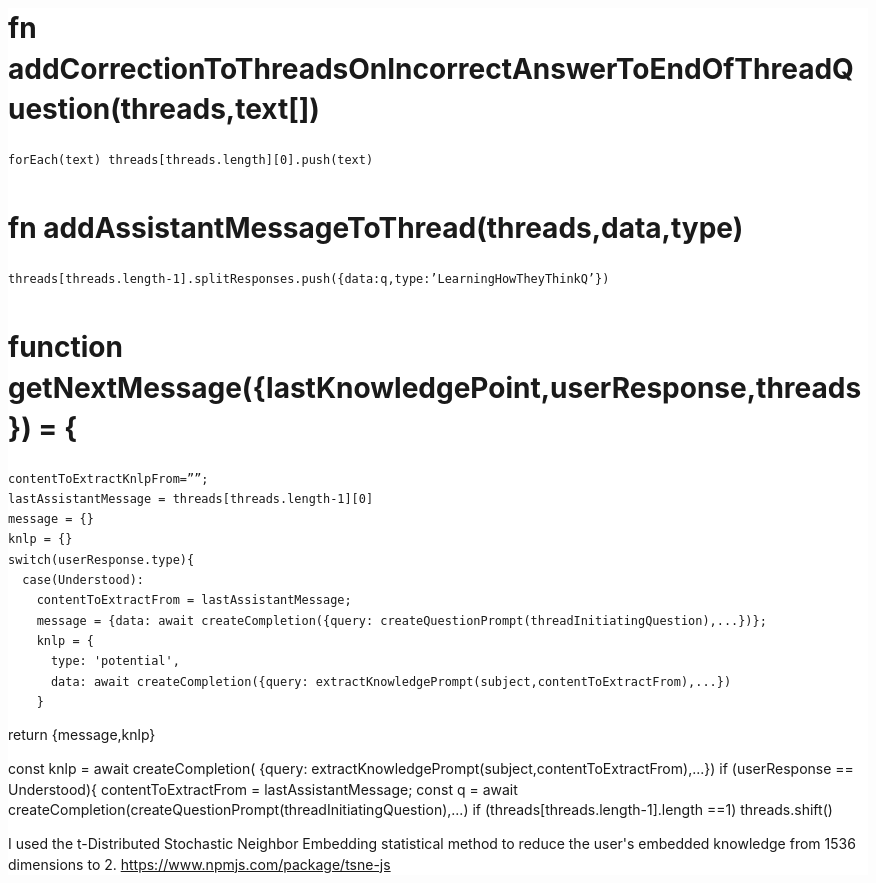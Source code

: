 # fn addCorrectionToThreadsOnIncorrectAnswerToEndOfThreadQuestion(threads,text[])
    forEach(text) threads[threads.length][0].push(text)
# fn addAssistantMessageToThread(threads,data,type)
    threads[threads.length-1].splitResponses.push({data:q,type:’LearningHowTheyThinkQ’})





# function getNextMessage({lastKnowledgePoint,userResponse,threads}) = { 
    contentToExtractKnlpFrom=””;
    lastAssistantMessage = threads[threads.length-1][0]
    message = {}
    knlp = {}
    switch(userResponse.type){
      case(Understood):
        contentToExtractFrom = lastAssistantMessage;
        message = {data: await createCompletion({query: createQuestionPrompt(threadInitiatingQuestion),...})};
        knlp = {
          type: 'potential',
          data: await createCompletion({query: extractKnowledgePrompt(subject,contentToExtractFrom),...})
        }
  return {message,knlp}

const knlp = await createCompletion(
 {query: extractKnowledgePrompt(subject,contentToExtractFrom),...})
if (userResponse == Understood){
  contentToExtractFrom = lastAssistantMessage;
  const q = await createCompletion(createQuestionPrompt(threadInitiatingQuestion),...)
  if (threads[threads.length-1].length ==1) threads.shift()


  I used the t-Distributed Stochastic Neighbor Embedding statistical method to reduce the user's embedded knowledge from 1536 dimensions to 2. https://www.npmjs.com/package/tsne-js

--

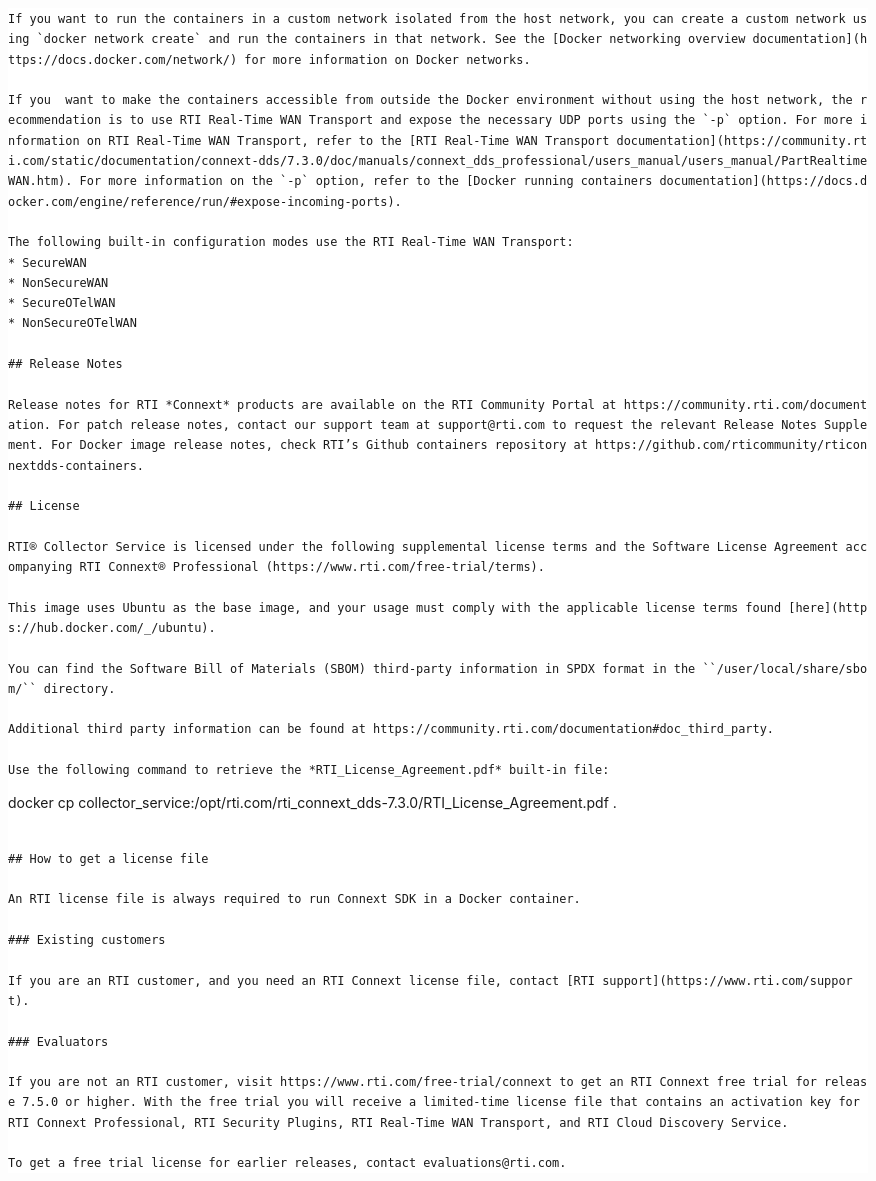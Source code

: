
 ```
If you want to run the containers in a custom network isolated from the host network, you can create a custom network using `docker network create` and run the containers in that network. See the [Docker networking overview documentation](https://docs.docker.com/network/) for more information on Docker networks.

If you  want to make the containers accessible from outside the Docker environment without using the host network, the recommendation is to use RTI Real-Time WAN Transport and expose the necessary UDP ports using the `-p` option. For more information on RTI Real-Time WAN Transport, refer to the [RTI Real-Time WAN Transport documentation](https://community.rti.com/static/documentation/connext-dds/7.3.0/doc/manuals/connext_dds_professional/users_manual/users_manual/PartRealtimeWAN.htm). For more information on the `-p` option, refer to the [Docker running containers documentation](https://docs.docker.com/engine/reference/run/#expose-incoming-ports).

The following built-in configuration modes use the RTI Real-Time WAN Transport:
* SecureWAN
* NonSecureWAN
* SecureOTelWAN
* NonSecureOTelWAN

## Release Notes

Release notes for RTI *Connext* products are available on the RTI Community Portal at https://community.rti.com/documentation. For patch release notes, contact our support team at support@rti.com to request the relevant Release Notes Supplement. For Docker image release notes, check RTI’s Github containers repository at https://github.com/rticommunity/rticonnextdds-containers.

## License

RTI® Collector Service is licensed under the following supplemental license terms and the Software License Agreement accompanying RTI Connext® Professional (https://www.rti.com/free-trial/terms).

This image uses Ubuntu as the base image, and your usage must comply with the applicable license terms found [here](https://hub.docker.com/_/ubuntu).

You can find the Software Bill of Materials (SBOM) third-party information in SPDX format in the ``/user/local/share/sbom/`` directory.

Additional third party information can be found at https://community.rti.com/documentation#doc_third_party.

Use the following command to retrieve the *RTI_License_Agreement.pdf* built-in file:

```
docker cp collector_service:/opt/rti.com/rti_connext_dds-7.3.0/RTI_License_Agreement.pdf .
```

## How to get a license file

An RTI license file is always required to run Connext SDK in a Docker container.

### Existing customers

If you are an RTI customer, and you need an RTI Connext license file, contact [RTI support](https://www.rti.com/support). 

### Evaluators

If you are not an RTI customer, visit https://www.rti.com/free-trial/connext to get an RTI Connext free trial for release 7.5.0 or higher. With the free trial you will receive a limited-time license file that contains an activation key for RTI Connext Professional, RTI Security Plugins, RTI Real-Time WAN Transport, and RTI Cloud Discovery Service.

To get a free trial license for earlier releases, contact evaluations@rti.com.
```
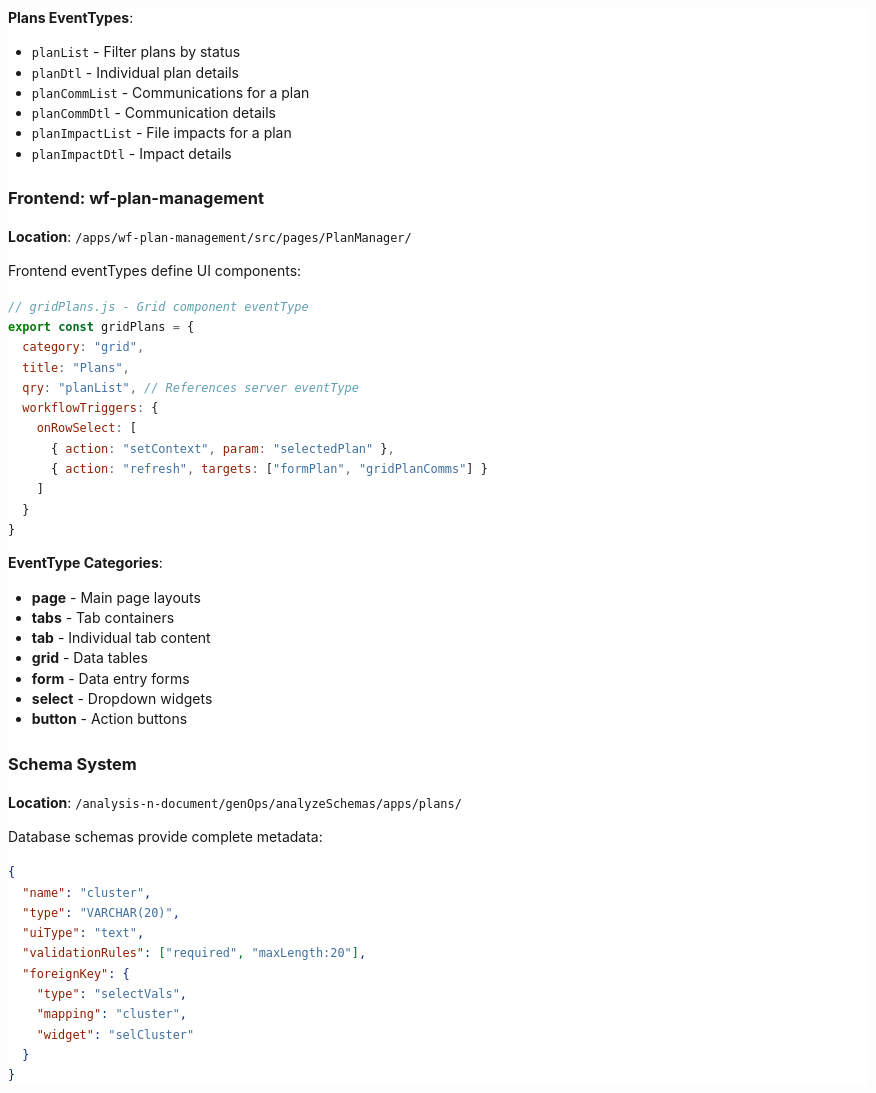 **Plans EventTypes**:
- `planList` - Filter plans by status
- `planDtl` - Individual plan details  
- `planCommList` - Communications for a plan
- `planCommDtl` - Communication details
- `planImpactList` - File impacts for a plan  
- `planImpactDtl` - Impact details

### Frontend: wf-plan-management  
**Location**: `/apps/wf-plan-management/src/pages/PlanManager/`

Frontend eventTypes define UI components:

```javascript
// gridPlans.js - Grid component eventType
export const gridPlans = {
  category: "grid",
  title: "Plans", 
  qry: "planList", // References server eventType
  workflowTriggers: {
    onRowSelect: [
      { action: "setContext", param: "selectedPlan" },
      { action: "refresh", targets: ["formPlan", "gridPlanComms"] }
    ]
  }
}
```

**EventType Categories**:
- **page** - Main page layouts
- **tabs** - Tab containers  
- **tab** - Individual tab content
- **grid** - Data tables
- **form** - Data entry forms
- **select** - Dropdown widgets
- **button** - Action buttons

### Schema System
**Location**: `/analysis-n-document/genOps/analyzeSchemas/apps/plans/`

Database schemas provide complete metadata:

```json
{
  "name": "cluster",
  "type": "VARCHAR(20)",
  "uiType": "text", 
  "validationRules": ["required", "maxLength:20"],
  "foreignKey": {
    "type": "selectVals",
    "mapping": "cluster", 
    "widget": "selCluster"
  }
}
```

--

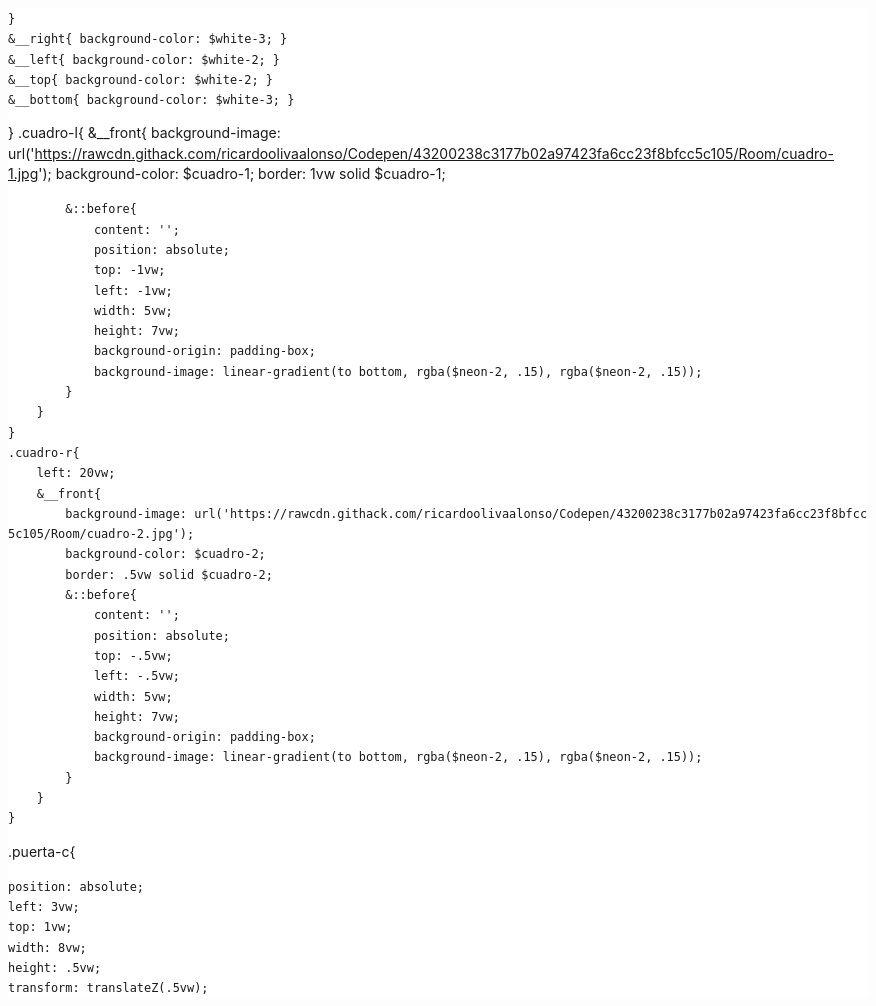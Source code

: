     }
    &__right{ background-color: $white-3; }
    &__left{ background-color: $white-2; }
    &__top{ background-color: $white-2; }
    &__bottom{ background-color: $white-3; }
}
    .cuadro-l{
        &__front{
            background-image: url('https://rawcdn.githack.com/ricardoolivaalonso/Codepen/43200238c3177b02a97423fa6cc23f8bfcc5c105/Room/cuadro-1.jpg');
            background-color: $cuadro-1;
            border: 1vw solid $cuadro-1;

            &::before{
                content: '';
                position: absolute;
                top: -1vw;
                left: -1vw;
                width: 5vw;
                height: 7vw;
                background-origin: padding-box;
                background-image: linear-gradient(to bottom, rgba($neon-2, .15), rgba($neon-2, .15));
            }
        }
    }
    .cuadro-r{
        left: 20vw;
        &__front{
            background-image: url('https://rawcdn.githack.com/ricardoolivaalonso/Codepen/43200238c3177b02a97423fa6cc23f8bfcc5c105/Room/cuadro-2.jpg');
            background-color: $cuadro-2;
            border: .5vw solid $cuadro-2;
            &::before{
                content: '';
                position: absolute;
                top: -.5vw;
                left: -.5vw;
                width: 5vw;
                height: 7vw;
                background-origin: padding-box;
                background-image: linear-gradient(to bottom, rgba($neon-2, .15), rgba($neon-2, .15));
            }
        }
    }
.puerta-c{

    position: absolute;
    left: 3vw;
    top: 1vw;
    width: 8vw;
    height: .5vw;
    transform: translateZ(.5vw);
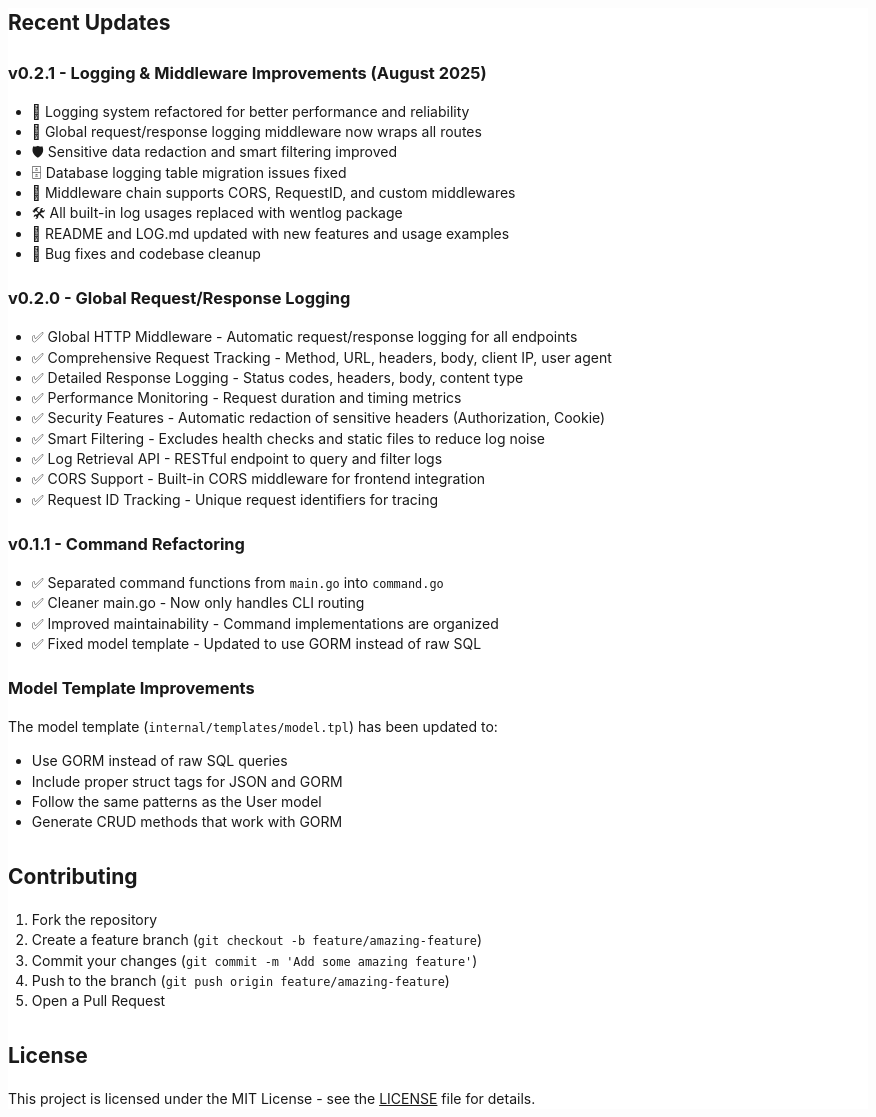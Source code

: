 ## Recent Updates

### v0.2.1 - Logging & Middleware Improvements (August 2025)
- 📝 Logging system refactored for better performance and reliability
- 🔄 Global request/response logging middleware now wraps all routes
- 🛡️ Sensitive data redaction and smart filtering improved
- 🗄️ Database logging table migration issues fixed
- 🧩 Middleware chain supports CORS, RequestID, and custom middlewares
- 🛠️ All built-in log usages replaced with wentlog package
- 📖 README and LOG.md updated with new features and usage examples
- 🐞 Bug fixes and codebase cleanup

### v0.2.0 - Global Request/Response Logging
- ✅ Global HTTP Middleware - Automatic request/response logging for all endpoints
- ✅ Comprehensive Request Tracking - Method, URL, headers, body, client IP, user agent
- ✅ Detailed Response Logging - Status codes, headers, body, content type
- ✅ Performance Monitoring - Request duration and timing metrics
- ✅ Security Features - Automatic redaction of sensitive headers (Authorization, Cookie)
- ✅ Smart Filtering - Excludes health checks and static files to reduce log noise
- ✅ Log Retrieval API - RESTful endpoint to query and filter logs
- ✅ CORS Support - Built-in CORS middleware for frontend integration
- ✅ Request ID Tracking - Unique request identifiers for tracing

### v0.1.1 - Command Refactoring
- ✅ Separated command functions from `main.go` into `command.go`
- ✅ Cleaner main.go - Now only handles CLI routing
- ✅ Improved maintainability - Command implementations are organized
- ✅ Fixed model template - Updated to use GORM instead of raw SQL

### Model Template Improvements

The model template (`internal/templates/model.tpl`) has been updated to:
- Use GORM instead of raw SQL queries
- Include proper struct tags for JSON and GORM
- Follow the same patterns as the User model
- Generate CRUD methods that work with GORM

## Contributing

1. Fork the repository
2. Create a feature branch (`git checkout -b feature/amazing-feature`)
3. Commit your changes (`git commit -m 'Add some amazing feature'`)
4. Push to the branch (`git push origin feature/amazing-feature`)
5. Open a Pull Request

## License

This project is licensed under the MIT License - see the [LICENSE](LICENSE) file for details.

--

Task objective
The lines you return should be those above that contain the word "body", every one of them.

Output of the exercise
- ✅ Comprehensive Request Tracking - Method, URL, headers, body, client IP, user agent
- ✅ Detailed Response Logging - Status codes, headers, body, content type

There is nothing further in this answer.